La ilusión de Racing Club de volver a una final de la Copa Libertadores se disolvió en un empate 0 a 0 contra Flamengo en el Cilindro de Avellaneda, un resultado que, sumado a la derrota por 1 a 0 en la ida, confirmó la eliminación de la «Academia» en las semifinales del certamen continental. En un partido de alta intensidad y dramatismo, el conjunto argentino no logró revertir la mínima ventaja obtenida por el «Mengão» en Río de Janeiro, topándose con la solidez defensiva y la figura excluyente del arquero Agustín Rossi.
El encuentro de vuelta se desarrolló bajo una atmósfera electrizante, con el apoyo incondicional de su público, pero el marcador global se mantuvo inalterable. El equipo dirigido por Gustavo Costas mostró empuje y vocación ofensiva, especialmente en la segunda mitad y tras la expulsión en el rival, pero careció de la precisión necesaria en los metros finales para quebrar la defensa brasileña. El gol en contra de Marcos Rojo en la ida, un accidente desafortunado en el Maracaná, terminó siendo la diferencia insalvable en una serie que se definió por detalles mínimos de eficacia.
La clave del desenlace se centró en la actuación superlativa de Agustín Rossi. El arquero argentino de Flamengo se erigió como la muralla infranqueable, desbaratando varias oportunidades claras de gol, incluyendo un cabezazo de Adrián Martínez y un remate final de Luciano Vietto. Su performance no solo aseguró el arco en cero, sino que también demostró la jerarquía que posee el equipo carioca, que supo sufrir y capitalizar la ventaja obtenida como local para sellar su pasaje a una nueva final de la Libertadores, reafirmando su estatus de potencia continental.
El trámite del partido evidenció la disparidad de recursos entre ambos equipos, incluso cuando Racing contó con superioridad numérica durante parte del segundo tiempo tras la expulsión de Gonzalo Plata. Mientras que Flamengo apostó por un planteo conservador, basado en la solidez del mediocampo y la velocidad para la contra, Racing dependió en exceso del fervor y las jugadas individuales, con escasa fluidez en la generación de juego. Este contraste subraya la distancia, principalmente económica, entre los equipos argentinos y los grandes de Brasil, que poseen planteles de una profundidad y costo superior.

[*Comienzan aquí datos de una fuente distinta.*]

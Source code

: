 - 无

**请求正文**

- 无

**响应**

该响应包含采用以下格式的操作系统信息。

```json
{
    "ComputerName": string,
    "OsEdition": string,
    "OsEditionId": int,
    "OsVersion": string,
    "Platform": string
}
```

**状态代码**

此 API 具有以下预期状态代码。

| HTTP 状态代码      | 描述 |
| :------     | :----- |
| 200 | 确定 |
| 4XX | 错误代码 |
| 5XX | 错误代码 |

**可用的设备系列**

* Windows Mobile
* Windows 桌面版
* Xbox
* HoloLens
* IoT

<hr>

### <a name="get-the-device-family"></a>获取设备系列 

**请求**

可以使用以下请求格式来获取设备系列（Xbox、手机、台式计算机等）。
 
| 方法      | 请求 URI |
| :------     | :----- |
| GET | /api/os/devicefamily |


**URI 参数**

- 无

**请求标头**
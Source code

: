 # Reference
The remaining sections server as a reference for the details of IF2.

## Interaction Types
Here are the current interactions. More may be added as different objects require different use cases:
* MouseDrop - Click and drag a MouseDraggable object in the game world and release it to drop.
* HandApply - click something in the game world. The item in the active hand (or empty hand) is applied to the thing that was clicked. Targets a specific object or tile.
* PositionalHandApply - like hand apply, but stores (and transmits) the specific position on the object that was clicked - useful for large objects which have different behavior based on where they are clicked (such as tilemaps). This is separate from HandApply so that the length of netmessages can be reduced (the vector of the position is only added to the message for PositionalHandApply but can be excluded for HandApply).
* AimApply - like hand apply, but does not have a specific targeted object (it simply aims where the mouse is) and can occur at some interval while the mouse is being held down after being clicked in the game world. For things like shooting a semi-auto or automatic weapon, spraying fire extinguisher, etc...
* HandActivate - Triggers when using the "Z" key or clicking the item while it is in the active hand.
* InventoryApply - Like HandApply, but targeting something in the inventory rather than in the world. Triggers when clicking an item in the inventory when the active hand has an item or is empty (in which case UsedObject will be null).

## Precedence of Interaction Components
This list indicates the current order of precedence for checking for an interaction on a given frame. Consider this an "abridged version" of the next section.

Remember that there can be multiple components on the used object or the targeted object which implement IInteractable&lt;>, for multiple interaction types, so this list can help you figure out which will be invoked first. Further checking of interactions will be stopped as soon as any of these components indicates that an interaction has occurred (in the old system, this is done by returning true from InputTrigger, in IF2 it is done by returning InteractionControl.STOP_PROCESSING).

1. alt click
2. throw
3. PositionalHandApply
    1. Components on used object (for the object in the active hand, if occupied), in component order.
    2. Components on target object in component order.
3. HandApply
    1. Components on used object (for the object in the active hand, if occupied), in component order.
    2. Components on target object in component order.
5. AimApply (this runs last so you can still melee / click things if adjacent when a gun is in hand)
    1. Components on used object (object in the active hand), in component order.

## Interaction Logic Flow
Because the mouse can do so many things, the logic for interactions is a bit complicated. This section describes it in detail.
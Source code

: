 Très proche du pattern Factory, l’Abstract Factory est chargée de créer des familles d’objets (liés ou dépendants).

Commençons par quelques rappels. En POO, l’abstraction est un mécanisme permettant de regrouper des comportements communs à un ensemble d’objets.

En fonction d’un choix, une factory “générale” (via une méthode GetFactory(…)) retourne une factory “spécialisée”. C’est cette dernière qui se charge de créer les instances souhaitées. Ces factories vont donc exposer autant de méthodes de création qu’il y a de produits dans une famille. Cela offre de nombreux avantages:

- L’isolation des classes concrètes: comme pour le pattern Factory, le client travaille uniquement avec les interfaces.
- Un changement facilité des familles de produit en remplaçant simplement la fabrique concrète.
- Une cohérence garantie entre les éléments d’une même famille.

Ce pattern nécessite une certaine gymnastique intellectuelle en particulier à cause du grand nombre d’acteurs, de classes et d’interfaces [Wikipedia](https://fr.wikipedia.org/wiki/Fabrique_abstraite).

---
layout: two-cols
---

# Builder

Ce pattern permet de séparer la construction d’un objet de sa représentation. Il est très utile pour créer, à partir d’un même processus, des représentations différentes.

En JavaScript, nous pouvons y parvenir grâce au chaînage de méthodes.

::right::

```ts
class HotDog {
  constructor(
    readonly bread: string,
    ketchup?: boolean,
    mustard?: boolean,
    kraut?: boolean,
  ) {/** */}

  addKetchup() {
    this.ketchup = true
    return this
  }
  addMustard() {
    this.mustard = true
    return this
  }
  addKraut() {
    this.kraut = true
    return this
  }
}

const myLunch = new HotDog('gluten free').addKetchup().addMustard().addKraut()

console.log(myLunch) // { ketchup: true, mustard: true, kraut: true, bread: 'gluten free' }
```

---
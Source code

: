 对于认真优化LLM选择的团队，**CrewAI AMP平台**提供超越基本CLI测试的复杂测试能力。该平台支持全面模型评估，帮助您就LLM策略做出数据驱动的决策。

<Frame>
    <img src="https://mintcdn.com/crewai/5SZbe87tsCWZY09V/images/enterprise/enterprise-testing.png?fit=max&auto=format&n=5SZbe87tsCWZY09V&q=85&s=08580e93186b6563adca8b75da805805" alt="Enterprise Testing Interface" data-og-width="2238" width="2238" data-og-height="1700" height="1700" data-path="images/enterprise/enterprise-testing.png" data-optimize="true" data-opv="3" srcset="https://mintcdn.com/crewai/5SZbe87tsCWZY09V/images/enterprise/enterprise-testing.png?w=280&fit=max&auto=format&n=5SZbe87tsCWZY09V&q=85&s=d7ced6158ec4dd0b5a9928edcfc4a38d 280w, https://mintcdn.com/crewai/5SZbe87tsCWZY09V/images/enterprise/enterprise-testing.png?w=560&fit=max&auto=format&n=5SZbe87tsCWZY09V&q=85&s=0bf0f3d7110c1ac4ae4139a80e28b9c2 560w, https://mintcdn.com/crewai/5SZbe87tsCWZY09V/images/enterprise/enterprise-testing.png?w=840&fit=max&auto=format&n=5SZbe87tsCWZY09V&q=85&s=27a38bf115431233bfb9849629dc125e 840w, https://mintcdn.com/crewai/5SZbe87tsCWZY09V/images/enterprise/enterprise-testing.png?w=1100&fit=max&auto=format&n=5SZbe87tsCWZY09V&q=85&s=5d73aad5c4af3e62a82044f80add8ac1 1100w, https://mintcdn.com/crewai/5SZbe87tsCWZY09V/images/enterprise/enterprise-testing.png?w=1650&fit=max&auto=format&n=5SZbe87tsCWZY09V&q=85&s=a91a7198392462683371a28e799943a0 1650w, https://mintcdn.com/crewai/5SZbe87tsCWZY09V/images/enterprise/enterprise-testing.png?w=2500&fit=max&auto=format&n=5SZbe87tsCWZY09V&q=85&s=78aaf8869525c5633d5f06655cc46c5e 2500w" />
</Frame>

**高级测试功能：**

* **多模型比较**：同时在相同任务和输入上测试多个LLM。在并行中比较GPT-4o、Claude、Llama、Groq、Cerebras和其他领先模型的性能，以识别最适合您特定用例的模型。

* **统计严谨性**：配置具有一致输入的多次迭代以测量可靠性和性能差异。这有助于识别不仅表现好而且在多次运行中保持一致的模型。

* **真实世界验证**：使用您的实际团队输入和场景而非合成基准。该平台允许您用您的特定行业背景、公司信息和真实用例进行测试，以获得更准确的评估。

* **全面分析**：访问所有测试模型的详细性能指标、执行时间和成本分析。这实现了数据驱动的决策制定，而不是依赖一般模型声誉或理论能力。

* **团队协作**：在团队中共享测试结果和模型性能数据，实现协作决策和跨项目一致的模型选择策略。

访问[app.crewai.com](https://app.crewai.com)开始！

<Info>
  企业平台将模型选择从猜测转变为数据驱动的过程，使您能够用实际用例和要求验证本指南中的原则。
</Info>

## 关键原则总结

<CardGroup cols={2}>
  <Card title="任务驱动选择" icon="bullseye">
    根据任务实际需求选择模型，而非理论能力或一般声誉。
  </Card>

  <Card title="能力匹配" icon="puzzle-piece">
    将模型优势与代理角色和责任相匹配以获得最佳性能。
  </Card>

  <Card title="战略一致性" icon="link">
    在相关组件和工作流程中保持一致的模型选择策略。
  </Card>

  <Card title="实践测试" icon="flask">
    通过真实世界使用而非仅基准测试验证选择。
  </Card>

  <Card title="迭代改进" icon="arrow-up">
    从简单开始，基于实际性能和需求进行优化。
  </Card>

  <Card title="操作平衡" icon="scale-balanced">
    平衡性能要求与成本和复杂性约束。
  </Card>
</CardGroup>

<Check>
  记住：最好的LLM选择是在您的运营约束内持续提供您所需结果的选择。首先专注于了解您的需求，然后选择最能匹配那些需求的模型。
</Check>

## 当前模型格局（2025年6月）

Para Racing, esta eliminación marca un final agridulce. Si bien llegar a semifinales representa un logro significativo para el club después de muchos años, la forma en que se dio la caída –sin poder marcar un gol en 180 minutos– deja un sabor de frustración. El equipo de Avellaneda ahora debe reenfocar sus energías en el campeonato local, donde la clasificación a copas internacionales y la posibilidad de pelear el título se convierten en el objetivo primordial para capitalizar el envión anímico y el nivel competitivo demostrado a lo largo del torneo.
La victoria de Flamengo no solo los catapulta a una nueva final, sino que también subraya una tendencia dominante en el fútbol sudamericano: la supremacía, en términos de resultados y protagonismo, de los clubes brasileños en la Copa Libertadores de la última década. Para Racing, el ciclo de Copa 2025 concluye con la enseñanza de que la épica no siempre alcanza sin la eficacia contundente. El club deberá realizar un balance riguroso para identificar las falencias en la definición y la gestión de la ventaja deportiva, con la vista puesta en la próxima edición del torneo, donde buscarán romper la racha de 58 años sin alzar el máximo trofeo continental.